The ultimate mic drop: comparing someone to WWII Imperial Japan.
With Japan’s birthrate among the lowest in the world, and one-third of Japanese young people believing marriage is pointless, you would imagine that most parents would be happy to hear that their child was getting married.
Unless you’re one mother who recently wrote into an advice column, asking how she can tell her son that she doesn’t approve of his wife-to-be.
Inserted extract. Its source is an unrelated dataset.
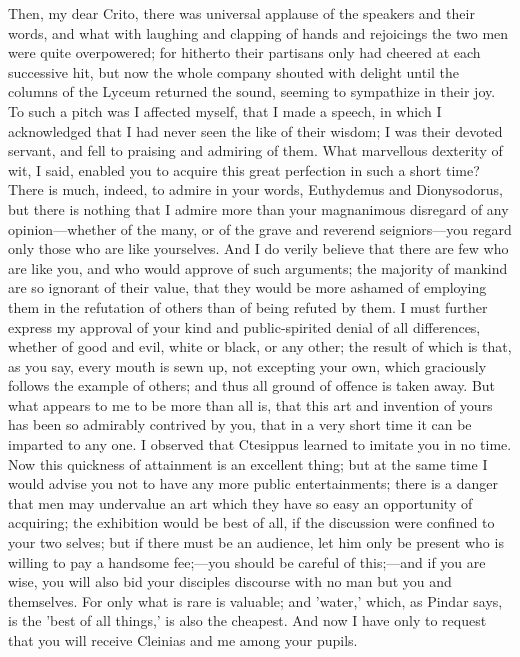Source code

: \documentclass[11pt,letter]{article}
\begin{document}
\par  Then, my dear Crito, there was universal applause of the speakers and their words, and what with laughing and clapping of hands and rejoicings the two men were quite overpowered; for hitherto their partisans only had cheered at each successive hit, but now the whole company shouted with delight until the columns of the Lyceum returned the sound, seeming to sympathize in their joy. To such a pitch was I affected myself, that I made a speech, in which I acknowledged that I had never seen the like of their wisdom; I was their devoted servant, and fell to praising and admiring of them. What marvellous dexterity of wit, I said, enabled you to acquire this great perfection in such a short time? There is much, indeed, to admire in your words, Euthydemus and Dionysodorus, but there is nothing that I admire more than your magnanimous disregard of any opinion—whether of the many, or of the grave and reverend seigniors—you regard only those who are like yourselves. And I do verily believe that there are few who are like you, and who would approve of such arguments; the majority of mankind are so ignorant of their value, that they would be more ashamed of employing them in the refutation of others than of being refuted by them. I must further express my approval of your kind and public-spirited denial of all differences, whether of good and evil, white or black, or any other; the result of which is that, as you say, every mouth is sewn up, not excepting your own, which graciously follows the example of others; and thus all ground of offence is taken away. But what appears to me to be more than all is, that this art and invention of yours has been so admirably contrived by you, that in a very short time it can be imparted to any one. I observed that Ctesippus learned to imitate you in no time. Now this quickness of attainment is an excellent thing; but at the same time I would advise you not to have any more public entertainments; there is a danger that men may undervalue an art which they have so easy an opportunity of acquiring; the exhibition would be best of all, if the discussion were confined to your two selves; but if there must be an audience, let him only be present who is willing to pay a handsome fee;—you should be careful of this;—and if you are wise, you will also bid your disciples discourse with no man but you and themselves. For only what is rare is valuable; and 'water,' which, as Pindar says, is the 'best of all things,' is also the cheapest. And now I have only to request that you will receive Cleinias and me among your pupils.
\end{document}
The article was brought to the attention of the internet by Japanese Twitter user @ivy0110 in this tweet, which has been retweeted over forty thousand times.
蔦 (@ivy0110) July 18, 2016
The mother writes in to say that she is worried because “she can’t accept the woman her 29-year-old son has chosen to marry.” Rather than express concerns like she thinks the woman is taking advantage of her son, or they have a bad relationship, instead she says that the woman’s “clothes and first impression” were bad, she’s worried that “she wouldn’t be able to help her kids with homework,” and she just “can’t allow him to marry her.”
And… that’s pretty much it. The monster her son wants to marry is so horrible that the mother can only express her disapproval in vague, unclear terms. The inhumanity of it all!
For those who have read similar advice columns before, you may be expecting the typical roundabout answer of telling her to talk it over, reconcile their differences, blah blah blah. But thankfully, that’s not the case here. This columnist employs a tactic not often seen in Japanese advice columns: sass.
He starts off with – by Japanese standards – a very in-your-face opening: “Honestly, I don’t see what’s the problem here.” He then gives the mother a schooling by explaining that the Japanese constitution establishes marriage as an agreement between the two people only, and that the mother has no right to “not allow it.”
And the best part is, right after, he says that head-of-household permission for marriage was only needed during the time of Imperial Japan, implying that maybe the mother would find herself more at home under a more authoritarian regime.
▼ Just imagine this is an airhorn announcing how rekt the mother just got:
Bwaaaaa! Bwa bwa bwa bwaaa!
Finally, the columnist tells the mother that her son is not her property, and that even if she doesn’t like the woman he has chosen to marry, she obviously has some good points that made her son fall in love with her, so she should do her best to try and find those good points for herself.
And then he ends with a nice little final bit of icing on the burn cake: “I feel pity for your son who, on the verge of entering into the next step of his life, has to deal with such ridiculous pettiness.” Yeowch!
Here’s how Japanese netizens reacted to the columnist’s response:
“That was refreshing to read.”
“The mom should be happy her son is marrying anyone!”
“That son needs to break up with her immediately – with his mother, that is.”
“Good response. Japan has many old-fashioned ways of thinking left over that need to go.”
“My mom won’t allow me to marry my love either… maybe it has something to do with her being 2-D?”
No matter what you think about the advice here, you’ve got to admit, it’s better than telling your daughter to demand selfish things from their boyfriends.